Exercise goal: Each record below is to be output with no change at all.

Material for this task:
•••••

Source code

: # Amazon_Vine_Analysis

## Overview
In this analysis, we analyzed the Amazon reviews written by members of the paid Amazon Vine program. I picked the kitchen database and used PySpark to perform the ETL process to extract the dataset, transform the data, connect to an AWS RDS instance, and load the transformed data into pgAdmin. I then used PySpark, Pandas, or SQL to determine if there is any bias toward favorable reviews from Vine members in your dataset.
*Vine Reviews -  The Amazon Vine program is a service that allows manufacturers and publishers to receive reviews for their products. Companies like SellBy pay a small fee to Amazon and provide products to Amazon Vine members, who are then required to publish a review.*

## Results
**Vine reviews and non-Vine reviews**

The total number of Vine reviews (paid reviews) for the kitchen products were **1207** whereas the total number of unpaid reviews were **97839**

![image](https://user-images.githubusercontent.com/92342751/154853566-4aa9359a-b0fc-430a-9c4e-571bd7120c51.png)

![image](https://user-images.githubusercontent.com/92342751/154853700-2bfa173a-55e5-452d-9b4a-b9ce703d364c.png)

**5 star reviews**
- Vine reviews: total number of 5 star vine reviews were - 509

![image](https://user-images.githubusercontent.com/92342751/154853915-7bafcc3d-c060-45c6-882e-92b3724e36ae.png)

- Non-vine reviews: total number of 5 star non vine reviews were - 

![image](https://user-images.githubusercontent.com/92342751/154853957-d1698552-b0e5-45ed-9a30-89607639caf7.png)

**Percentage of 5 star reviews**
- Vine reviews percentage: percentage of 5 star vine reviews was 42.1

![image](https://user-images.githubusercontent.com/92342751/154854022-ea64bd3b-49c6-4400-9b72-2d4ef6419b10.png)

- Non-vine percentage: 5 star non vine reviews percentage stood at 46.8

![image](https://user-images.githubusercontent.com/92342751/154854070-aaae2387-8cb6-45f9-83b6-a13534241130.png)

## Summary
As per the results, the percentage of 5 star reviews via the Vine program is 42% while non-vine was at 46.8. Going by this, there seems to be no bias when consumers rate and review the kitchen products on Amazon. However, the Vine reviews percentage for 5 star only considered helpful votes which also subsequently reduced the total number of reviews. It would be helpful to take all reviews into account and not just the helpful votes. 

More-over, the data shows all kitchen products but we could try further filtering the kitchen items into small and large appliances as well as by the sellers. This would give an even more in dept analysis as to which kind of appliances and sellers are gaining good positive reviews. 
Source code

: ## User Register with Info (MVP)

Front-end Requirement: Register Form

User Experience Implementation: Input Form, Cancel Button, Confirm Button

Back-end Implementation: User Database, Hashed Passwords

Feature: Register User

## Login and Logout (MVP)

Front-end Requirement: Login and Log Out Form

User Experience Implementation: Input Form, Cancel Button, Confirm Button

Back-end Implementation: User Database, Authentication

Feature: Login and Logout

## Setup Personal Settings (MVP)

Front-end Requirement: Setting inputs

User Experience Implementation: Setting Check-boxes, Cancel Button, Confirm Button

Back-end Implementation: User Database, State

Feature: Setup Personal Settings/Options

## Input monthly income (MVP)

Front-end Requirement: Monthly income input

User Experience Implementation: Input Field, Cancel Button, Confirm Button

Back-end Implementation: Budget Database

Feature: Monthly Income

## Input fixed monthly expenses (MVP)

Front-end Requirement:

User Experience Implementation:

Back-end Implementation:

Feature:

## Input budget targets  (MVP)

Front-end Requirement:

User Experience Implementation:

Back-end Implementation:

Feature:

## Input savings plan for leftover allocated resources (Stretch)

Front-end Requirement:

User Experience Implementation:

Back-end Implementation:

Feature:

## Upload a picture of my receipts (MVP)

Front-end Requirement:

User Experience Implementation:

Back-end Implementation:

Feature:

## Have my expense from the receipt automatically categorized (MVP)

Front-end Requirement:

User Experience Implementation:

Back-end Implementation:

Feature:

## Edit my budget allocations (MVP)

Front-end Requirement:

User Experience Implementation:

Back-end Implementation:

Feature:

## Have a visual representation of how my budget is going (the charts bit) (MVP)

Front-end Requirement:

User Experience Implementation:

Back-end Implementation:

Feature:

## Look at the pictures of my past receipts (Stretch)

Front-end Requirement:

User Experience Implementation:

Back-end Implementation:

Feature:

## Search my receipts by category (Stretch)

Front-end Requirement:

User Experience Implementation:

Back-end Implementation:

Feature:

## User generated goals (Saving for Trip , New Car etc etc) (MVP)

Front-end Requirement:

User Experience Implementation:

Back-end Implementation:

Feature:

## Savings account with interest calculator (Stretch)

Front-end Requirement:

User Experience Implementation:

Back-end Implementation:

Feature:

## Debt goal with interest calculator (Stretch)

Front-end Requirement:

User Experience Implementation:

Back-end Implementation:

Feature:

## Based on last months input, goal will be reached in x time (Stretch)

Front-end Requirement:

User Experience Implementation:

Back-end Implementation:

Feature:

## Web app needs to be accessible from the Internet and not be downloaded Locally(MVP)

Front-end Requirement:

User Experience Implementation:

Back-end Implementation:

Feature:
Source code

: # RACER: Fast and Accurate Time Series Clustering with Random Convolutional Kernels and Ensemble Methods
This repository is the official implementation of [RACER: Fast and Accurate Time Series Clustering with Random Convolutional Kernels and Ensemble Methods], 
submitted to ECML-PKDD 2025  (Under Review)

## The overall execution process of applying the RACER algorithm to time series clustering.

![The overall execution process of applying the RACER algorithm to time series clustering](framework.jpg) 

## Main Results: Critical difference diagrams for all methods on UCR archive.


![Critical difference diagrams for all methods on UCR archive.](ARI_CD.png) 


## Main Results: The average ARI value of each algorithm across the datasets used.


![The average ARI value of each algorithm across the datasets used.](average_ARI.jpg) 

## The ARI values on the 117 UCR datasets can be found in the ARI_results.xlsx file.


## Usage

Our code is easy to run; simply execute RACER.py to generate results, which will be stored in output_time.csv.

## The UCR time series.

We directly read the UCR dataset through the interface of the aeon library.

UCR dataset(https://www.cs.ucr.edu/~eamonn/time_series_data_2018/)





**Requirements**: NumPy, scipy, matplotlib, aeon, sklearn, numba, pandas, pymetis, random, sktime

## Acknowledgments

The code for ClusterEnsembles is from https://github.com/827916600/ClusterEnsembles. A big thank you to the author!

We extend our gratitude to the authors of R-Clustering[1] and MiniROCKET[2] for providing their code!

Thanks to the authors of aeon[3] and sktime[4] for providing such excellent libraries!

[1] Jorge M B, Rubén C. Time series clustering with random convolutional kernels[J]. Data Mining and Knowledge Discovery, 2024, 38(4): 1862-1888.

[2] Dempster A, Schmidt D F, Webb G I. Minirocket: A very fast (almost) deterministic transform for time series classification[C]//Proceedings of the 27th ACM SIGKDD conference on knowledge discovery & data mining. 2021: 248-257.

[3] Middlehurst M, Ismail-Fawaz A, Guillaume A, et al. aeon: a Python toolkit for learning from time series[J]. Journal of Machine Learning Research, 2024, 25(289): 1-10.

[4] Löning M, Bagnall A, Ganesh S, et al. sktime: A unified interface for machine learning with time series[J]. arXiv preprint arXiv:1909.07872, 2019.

•••••

Solution to this exercise:
Source code

: # Amazon_Vine_Analysis

## Overview
In this analysis, we analyzed the Amazon reviews written by members of the paid Amazon Vine program. I picked the kitchen database and used PySpark to perform the ETL process to extract the dataset, transform the data, connect to an AWS RDS instance, and load the transformed data into pgAdmin. I then used PySpark, Pandas, or SQL to determine if there is any bias toward favorable reviews from Vine members in your dataset.
*Vine Reviews -  The Amazon Vine program is a service that allows manufacturers and publishers to receive reviews for their products. Companies like SellBy pay a small fee to Amazon and provide products to Amazon Vine members, who are then required to publish a review.*

## Results
**Vine reviews and non-Vine reviews**

The total number of Vine reviews (paid reviews) for the kitchen products were **1207** whereas the total number of unpaid reviews were **97839**

![image](https://user-images.githubusercontent.com/92342751/154853566-4aa9359a-b0fc-430a-9c4e-571bd7120c51.png)

![image](https://user-images.githubusercontent.com/92342751/154853700-2bfa173a-55e5-452d-9b4a-b9ce703d364c.png)

**5 star reviews**
- Vine reviews: total number of 5 star vine reviews were - 509

![image](https://user-images.githubusercontent.com/92342751/154853915-7bafcc3d-c060-45c6-882e-92b3724e36ae.png)

- Non-vine reviews: total number of 5 star non vine reviews were - 

![image](https://user-images.githubusercontent.com/92342751/154853957-d1698552-b0e5-45ed-9a30-89607639caf7.png)

**Percentage of 5 star reviews**
- Vine reviews percentage: percentage of 5 star vine reviews was 42.1

![image](https://user-images.githubusercontent.com/92342751/154854022-ea64bd3b-49c6-4400-9b72-2d4ef6419b10.png)

- Non-vine percentage: 5 star non vine reviews percentage stood at 46.8

![image](https://user-images.githubusercontent.com/92342751/154854070-aaae2387-8cb6-45f9-83b6-a13534241130.png)

## Summary
As per the results, the percentage of 5 star reviews via the Vine program is 42% while non-vine was at 46.8. Going by this, there seems to be no bias when consumers rate and review the kitchen products on Amazon. However, the Vine reviews percentage for 5 star only considered helpful votes which also subsequently reduced the total number of reviews. It would be helpful to take all reviews into account and not just the helpful votes. 

More-over, the data shows all kitchen products but we could try further filtering the kitchen items into small and large appliances as well as by the sellers. This would give an even more in dept analysis as to which kind of appliances and sellers are gaining good positive reviews. 
Source code

: ## User Register with Info (MVP)

Front-end Requirement: Register Form

User Experience Implementation: Input Form, Cancel Button, Confirm Button

Back-end Implementation: User Database, Hashed Passwords

Feature: Register User

## Login and Logout (MVP)

Front-end Requirement: Login and Log Out Form

User Experience Implementation: Input Form, Cancel Button, Confirm Button

Back-end Implementation: User Database, Authentication

Feature: Login and Logout

## Setup Personal Settings (MVP)

Front-end Requirement: Setting inputs

User Experience Implementation: Setting Check-boxes, Cancel Button, Confirm Button

Back-end Implementation: User Database, State

Feature: Setup Personal Settings/Options

## Input monthly income (MVP)

Front-end Requirement: Monthly income input

User Experience Implementation: Input Field, Cancel Button, Confirm Button

Back-end Implementation: Budget Database

Feature: Monthly Income

## Input fixed monthly expenses (MVP)

Front-end Requirement:

User Experience Implementation:

Back-end Implementation:

Feature:

## Input budget targets  (MVP)

Front-end Requirement:

User Experience Implementation:

Back-end Implementation:

Feature:

## Input savings plan for leftover allocated resources (Stretch)

Front-end Requirement:

User Experience Implementation:

Back-end Implementation:

Feature:

## Upload a picture of my receipts (MVP)

Front-end Requirement:

User Experience Implementation:

Back-end Implementation:

Feature:

## Have my expense from the receipt automatically categorized (MVP)

Front-end Requirement:

User Experience Implementation:

Back-end Implementation:

Feature:

## Edit my budget allocations (MVP)

Front-end Requirement:

User Experience Implementation:

Back-end Implementation:

Feature:

## Have a visual representation of how my budget is going (the charts bit) (MVP)

Front-end Requirement:

User Experience Implementation:

Back-end Implementation:

Feature:

## Look at the pictures of my past receipts (Stretch)

Front-end Requirement:

User Experience Implementation:

Back-end Implementation:

Feature:

## Search my receipts by category (Stretch)

Front-end Requirement:

User Experience Implementation:

Back-end Implementation:

Feature:

## User generated goals (Saving for Trip , New Car etc etc) (MVP)

Front-end Requirement:

User Experience Implementation:

Back-end Implementation:

Feature:

## Savings account with interest calculator (Stretch)

Front-end Requirement:

User Experience Implementation:

Back-end Implementation:

Feature:

## Debt goal with interest calculator (Stretch)

Front-end Requirement:

User Experience Implementation:

Back-end Implementation:

Feature:

## Based on last months input, goal will be reached in x time (Stretch)

Front-end Requirement:

User Experience Implementation:

Back-end Implementation:

Feature:

## Web app needs to be accessible from the Internet and not be downloaded Locally(MVP)

Front-end Requirement:

User Experience Implementation:

Back-end Implementation:

Feature:
Source code

: # RACER: Fast and Accurate Time Series Clustering with Random Convolutional Kernels and Ensemble Methods
This repository is the official implementation of [RACER: Fast and Accurate Time Series Clustering with Random Convolutional Kernels and Ensemble Methods], 
submitted to ECML-PKDD 2025  (Under Review)

## The overall execution process of applying the RACER algorithm to time series clustering.

![The overall execution process of applying the RACER algorithm to time series clustering](framework.jpg) 

## Main Results: Critical difference diagrams for all methods on UCR archive.


![Critical difference diagrams for all methods on UCR archive.](ARI_CD.png) 


## Main Results: The average ARI value of each algorithm across the datasets used.


![The average ARI value of each algorithm across the datasets used.](average_ARI.jpg) 

## The ARI values on the 117 UCR datasets can be found in the ARI_results.xlsx file.


## Usage

Our code is easy to run; simply execute RACER.py to generate results, which will be stored in output_time.csv.

## The UCR time series.

We directly read the UCR dataset through the interface of the aeon library.

UCR dataset(https://www.cs.ucr.edu/~eamonn/time_series_data_2018/)





**Requirements**: NumPy, scipy, matplotlib, aeon, sklearn, numba, pandas, pymetis, random, sktime

## Acknowledgments

The code for ClusterEnsembles is from https://github.com/827916600/ClusterEnsembles. A big thank you to the author!

We extend our gratitude to the authors of R-Clustering[1] and MiniROCKET[2] for providing their code!

Thanks to the authors of aeon[3] and sktime[4] for providing such excellent libraries!

[1] Jorge M B, Rubén C. Time series clustering with random convolutional kernels[J]. Data Mining and Knowledge Discovery, 2024, 38(4): 1862-1888.

[2] Dempster A, Schmidt D F, Webb G I. Minirocket: A very fast (almost) deterministic transform for time series classification[C]//Proceedings of the 27th ACM SIGKDD conference on knowledge discovery & data mining. 2021: 248-257.

[3] Middlehurst M, Ismail-Fawaz A, Guillaume A, et al. aeon: a Python toolkit for learning from time series[J]. Journal of Machine Learning Research, 2024, 25(289): 1-10.

[4] Löning M, Bagnall A, Ganesh S, et al. sktime: A unified interface for machine learning with time series[J]. arXiv preprint arXiv:1909.07872, 2019.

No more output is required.